Last Updated on December 22, 2022 by GMC

“Solidarity”
A reflection on Luke 13:1-5
Saturday of the Twenty-Ninth Week in Ordinary Time
©️2021 by Gloria M. Chang

Some people told Jesus about the Galileans whose blood Pilate had mingled with the blood of their sacrifices. He said to them in reply, “Do you think that because these Galileans suffered in this way they were greater sinners than all other Galileans? By no means! But I tell you, if you do not repent, you will all perish as they did! Or those eighteen people who were killed when the tower at Siloam fell on them—do you think they were more guilty than everyone else who lived in Jerusalem? By no means! But I tell you, if you do not repent, you will all perish as they did!”

Luke 13:1-5

Metanoēte

“They got what they deserved.” Disparaging judgments passed through the crowd, chattering about the unfortunate Galileans. Jesus, however, turned the judgment back on them.

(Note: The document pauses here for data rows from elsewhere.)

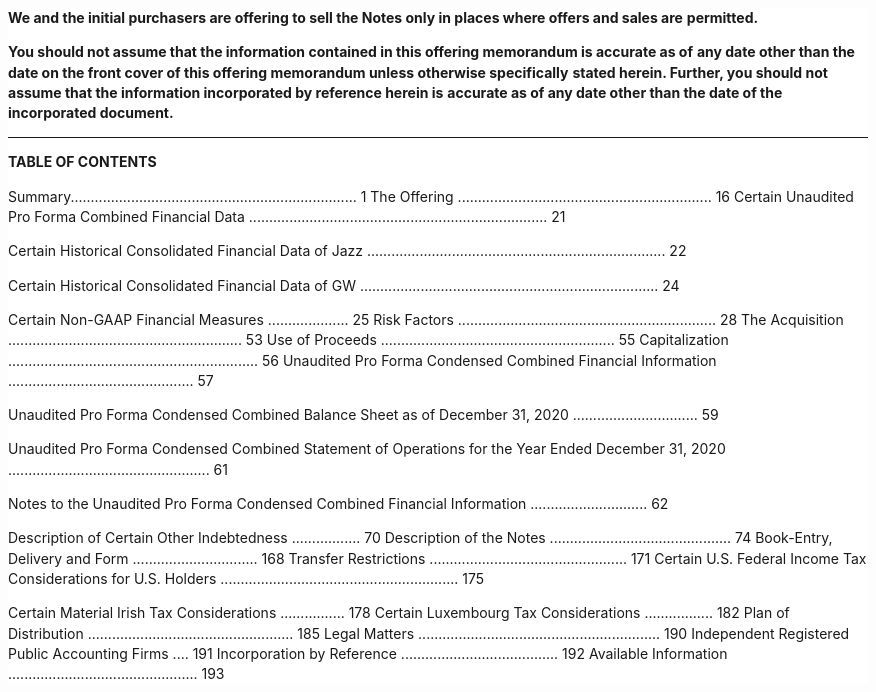 **We and the initial purchasers are offering to sell the Notes only in places where offers and sales are**
**permitted.**

**You should not assume that the information contained in this offering memorandum is accurate as of**
**any date other than the date on the front cover of this offering memorandum unless otherwise specifically**
**stated herein. Further, you should not assume that the information incorporated by reference herein is**
**accurate as of any date other than the date of the incorporated document.**


-----

**TABLE OF CONTENTS**


Summary....................................................................... 1
The Offering ............................................................... 16
Certain Unaudited Pro Forma Combined Financial
Data .......................................................................... 21

Certain Historical Consolidated Financial Data of
Jazz .......................................................................... 22

Certain Historical Consolidated Financial Data of
GW .......................................................................... 24

Certain Non-GAAP Financial Measures .................... 25
Risk Factors ................................................................ 28
The Acquisition .......................................................... 53
Use of Proceeds .......................................................... 55
Capitalization .............................................................. 56
Unaudited Pro Forma Condensed Combined
Financial Information .............................................. 57

Unaudited Pro Forma Condensed Combined Balance
Sheet as of December 31, 2020 ............................... 59


Unaudited Pro Forma Condensed Combined
Statement of Operations for the Year Ended
December 31, 2020 .................................................. 61

Notes to the Unaudited Pro Forma Condensed
Combined Financial Information ............................. 62

Description of Certain Other Indebtedness ................. 70
Description of the Notes ............................................. 74
Book-Entry, Delivery and Form ............................... 168
Transfer Restrictions ................................................. 171
Certain U.S. Federal Income Tax Considerations for
U.S. Holders ........................................................... 175

Certain Material Irish Tax Considerations ................ 178
Certain Luxembourg Tax Considerations ................. 182
Plan of Distribution ................................................... 185
Legal Matters ............................................................ 190
Independent Registered Public Accounting Firms .... 191
Incorporation by Reference ....................................... 192
Available Information ............................................... 193
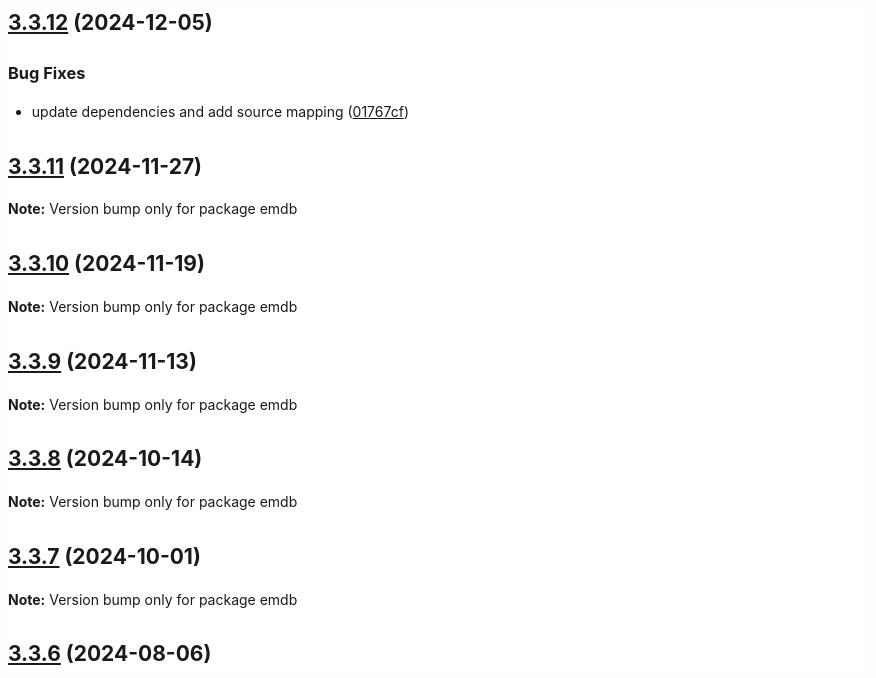 ## [3.3.12](https://github.com/cheminfo/mass-tools/compare/emdb@3.3.11...emdb@3.3.12) (2024-12-05)


### Bug Fixes

* update dependencies and add source mapping ([01767cf](https://github.com/cheminfo/mass-tools/commit/01767cfc06c047cd07d687fe4ccdad492952360b))





## [3.3.11](https://github.com/cheminfo/mass-tools/compare/emdb@3.3.10...emdb@3.3.11) (2024-11-27)

**Note:** Version bump only for package emdb





## [3.3.10](https://github.com/cheminfo/mass-tools/compare/emdb@3.3.9...emdb@3.3.10) (2024-11-19)

**Note:** Version bump only for package emdb





## [3.3.9](https://github.com/cheminfo/mass-tools/compare/emdb@3.3.8...emdb@3.3.9) (2024-11-13)

**Note:** Version bump only for package emdb





## [3.3.8](https://github.com/cheminfo/mass-tools/compare/emdb@3.3.7...emdb@3.3.8) (2024-10-14)

**Note:** Version bump only for package emdb





## [3.3.7](https://github.com/cheminfo/mass-tools/compare/emdb@3.3.6...emdb@3.3.7) (2024-10-01)

**Note:** Version bump only for package emdb





## [3.3.6](https://github.com/cheminfo/mass-tools/compare/emdb@3.3.5...emdb@3.3.6) (2024-08-06)
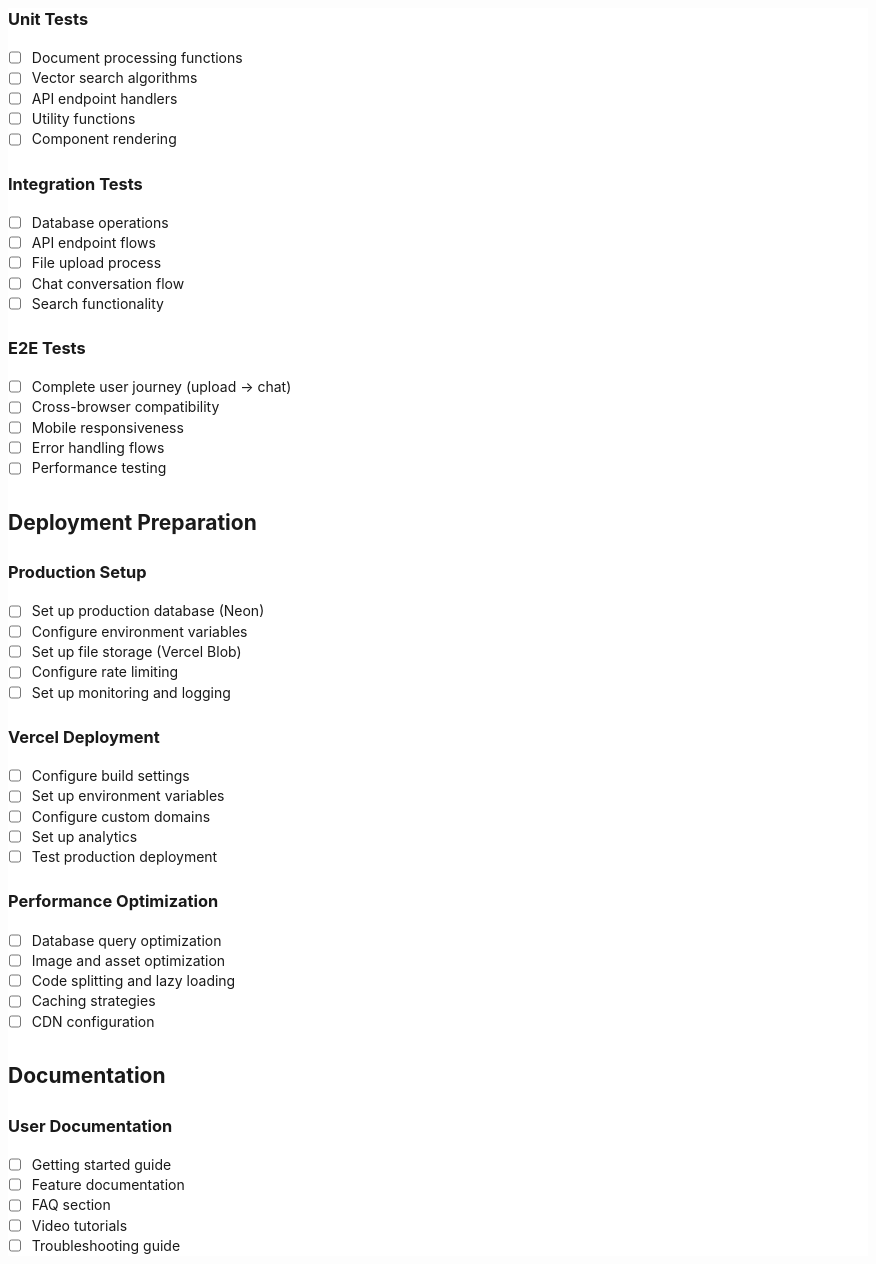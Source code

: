 ### Unit Tests
- [ ] Document processing functions
- [ ] Vector search algorithms
- [ ] API endpoint handlers
- [ ] Utility functions
- [ ] Component rendering

### Integration Tests
- [ ] Database operations
- [ ] API endpoint flows
- [ ] File upload process
- [ ] Chat conversation flow
- [ ] Search functionality

### E2E Tests
- [ ] Complete user journey (upload → chat)
- [ ] Cross-browser compatibility
- [ ] Mobile responsiveness
- [ ] Error handling flows
- [ ] Performance testing

## Deployment Preparation

### Production Setup
- [ ] Set up production database (Neon)
- [ ] Configure environment variables
- [ ] Set up file storage (Vercel Blob)
- [ ] Configure rate limiting
- [ ] Set up monitoring and logging

### Vercel Deployment
- [ ] Configure build settings
- [ ] Set up environment variables
- [ ] Configure custom domains
- [ ] Set up analytics
- [ ] Test production deployment

### Performance Optimization
- [ ] Database query optimization
- [ ] Image and asset optimization
- [ ] Code splitting and lazy loading
- [ ] Caching strategies
- [ ] CDN configuration

## Documentation

### User Documentation
- [ ] Getting started guide
- [ ] Feature documentation
- [ ] FAQ section
- [ ] Video tutorials
- [ ] Troubleshooting guide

But I tell you, if you do not repent, you will all perish as they did!

Shattering the notion that “calamity befalls the unrighteous” (Job 31:3), Jesus warned the living to return to the Lord (metanoēte, “repent” and “be transformed in mind and heart”). Any day could be their last.

Biblical Personalism

At the heart of the crowd’s idle chatter lay a distorted metaphysic: an atomistic conception of humanity. Unsympathetic finger pointing and judgmentalism manifest an illusion of separatism. In reality, all persons are one in adam (humankind). When God drew Eve from the side of Adam, the basis for the law, “Love your neighbor as yourself,” emerged. The neighbor is none other than one’s own body.   

Christ, the second Adam born of Mary, did not separate himself from sinners, but became one without sin. Instead of criticizing the calamities of others from the sidelines or gloating that they “deserved it,” Jesus bore their sin upon the cross unto death. In utterly reversing the fractured individualism of the Fall, he gathered people of every nation to himself.

Biblical personalism, rooted in the person and work of Christ, recognizes humanity as both one and many. “We, though many, are one body in Christ” (Romans 12:5). Thus, the suffering of one is the suffering of all. Out of this vision, Paul exhorts, “Rejoice with those who rejoice, weep with those who weep” (Romans 12:15). With excruciating compassion, the Son of God embraced a criminal’s death in perfect solidarity with the perishing.

“Saul, Saul, why are you persecuting me?”

Acts 22:7

Self and Other are so closely entwined:
The suff’ring of one wounds all humankind.

One Reply to “Solidarity”

  1. Dear GMC, Thank you for your reflection. It reminds me of another beautiful thought by Richard Rohr: “We are often most gifted to heal others precisely where we ourselves were wounded, or wounded others.” Thank you, GMC, for continuing to inspire us and calling us to our better selves.